Today has been designated as the National Day of Prayer and Christian conservatives have decided to use the day to launch all sorts of absurd attacks against President Obama. Rather than spend their time in actual prayer, it seems that they have decided that politically motivated attacks would suffice. Apparently they are upset because they expected much more than the President's proclamation honoring the day. In their attacks they pretend that he is somehow departing from presidential custom by not holding a formal event at the White House today. In fact, George W. Bush was probably the first to regularly hold such formal events on the National Day of Prayer. It seems pretty clear that the fake outrage is being used as just another politically calculated opportunity to attack the President.

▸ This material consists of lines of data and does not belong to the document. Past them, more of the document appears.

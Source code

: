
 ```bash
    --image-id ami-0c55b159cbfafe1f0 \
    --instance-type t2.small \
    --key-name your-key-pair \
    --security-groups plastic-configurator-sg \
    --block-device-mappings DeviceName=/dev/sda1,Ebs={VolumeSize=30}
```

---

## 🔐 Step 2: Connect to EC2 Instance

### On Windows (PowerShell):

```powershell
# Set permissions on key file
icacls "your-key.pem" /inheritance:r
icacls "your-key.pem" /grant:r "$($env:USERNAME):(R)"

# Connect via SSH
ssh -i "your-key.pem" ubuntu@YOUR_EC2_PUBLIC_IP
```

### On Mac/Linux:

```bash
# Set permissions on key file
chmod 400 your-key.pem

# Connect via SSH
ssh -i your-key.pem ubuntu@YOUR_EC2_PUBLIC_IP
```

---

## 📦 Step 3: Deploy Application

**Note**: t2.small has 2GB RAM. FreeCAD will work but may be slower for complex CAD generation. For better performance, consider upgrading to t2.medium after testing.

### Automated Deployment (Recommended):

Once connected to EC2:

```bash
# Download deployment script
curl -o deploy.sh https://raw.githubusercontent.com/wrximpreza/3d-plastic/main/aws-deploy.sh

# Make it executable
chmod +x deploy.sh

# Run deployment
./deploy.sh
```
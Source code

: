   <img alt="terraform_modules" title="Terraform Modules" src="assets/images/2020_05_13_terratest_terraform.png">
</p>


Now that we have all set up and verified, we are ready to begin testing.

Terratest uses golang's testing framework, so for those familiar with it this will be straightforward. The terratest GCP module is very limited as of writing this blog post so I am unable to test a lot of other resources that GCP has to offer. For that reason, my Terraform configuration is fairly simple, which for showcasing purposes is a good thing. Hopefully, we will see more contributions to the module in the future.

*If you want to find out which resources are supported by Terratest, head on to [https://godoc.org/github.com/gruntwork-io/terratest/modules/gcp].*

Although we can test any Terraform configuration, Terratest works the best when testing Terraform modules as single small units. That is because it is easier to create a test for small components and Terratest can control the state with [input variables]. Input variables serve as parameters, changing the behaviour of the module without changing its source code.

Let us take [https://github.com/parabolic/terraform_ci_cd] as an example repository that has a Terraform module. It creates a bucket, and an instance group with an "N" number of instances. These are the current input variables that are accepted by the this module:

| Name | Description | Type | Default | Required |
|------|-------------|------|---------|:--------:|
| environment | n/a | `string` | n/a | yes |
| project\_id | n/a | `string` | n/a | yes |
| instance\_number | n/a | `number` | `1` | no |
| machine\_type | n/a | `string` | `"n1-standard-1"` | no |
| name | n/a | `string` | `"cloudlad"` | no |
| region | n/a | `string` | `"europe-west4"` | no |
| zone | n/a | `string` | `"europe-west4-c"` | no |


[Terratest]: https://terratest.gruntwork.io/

Just take a moment to look at the type of the venomous attacks that are being launched at the President simply for not being George W. Bush:
Wife of James Dobson, Shirley Dobson doubted whether "…our President would recognize more fully the importance of prayer." I'm not sure how his proclamation wasn't good enough but in any case it is very sad that Mrs. Dobson apparently needs a political figure to reaffirm her personal beliefs in "the importance of prayer."
Wendy Wright, head of the extremely right wing Concerned Women for America made her attacks on the President much more personal saying that while "President Obama may have problems believing in the Christian faith, he should at least honor the traditions and foundation of our country." Is she seriously pretending to know the most personal beliefs and thoughts of the President? Exactly how does she think that she knows what is in his heart? Is her vile attack only political or was it simply personal because she wasn't invited to the White House today?
All of the hysteria even had one guest on Fox and Friends apparently thinking that President Obama was somehow interfering with her right to "gather and pray as we see fit." What? Just because he didn't hold a formal White House event you are somehow limited in your ability to "gather and pray"? The condition of the religious right really must be in a sad state of affairs if they really believe such things.
This whole manufactured controversy is just the latest unfortunate example of how too many conservative Christians (particularly protestant evangelicals) have allowed their faith to be totally and completely polluted with partisan politics. Don't take it from me, just look at some of the things that conservative evangelical and former Bush Administration official David Kuo said back in 2006.
"God and politics had become very much fused together into a sort of a single entity. Where, in a way, politics was the fourth part of the trinity. God the father, God the son, God the holy spirit, God the politician," says Kuo.
Asked if in retrospect this was morally wrong, Kuo says, "I feel like it was more spiritually wrong. You're taking the sacred and you're making it profane. You're taking Jesus and reducing him to some precinct captain, to some get-out-the-vote guy."
"I have this burden on my heart that the name of God is just being destroyed in the name of politics," Kuo says. "
I am probably on the complete opposite side of both the political and theological spectrum from Kuo, but in this case I think that his concerns have been completely accurate. Although I have been a personal witness to some of their good deeds, it seems that as the political power of the religious right has increased they have also been drawn away from their foundation. The example around this year's National Day of Prayer could serve as a perfect example of that real tragedy. From what I have been able to observe, all-too-many of their leaders have been going down a path that looks more like the example of the Pharisees than that of Christ.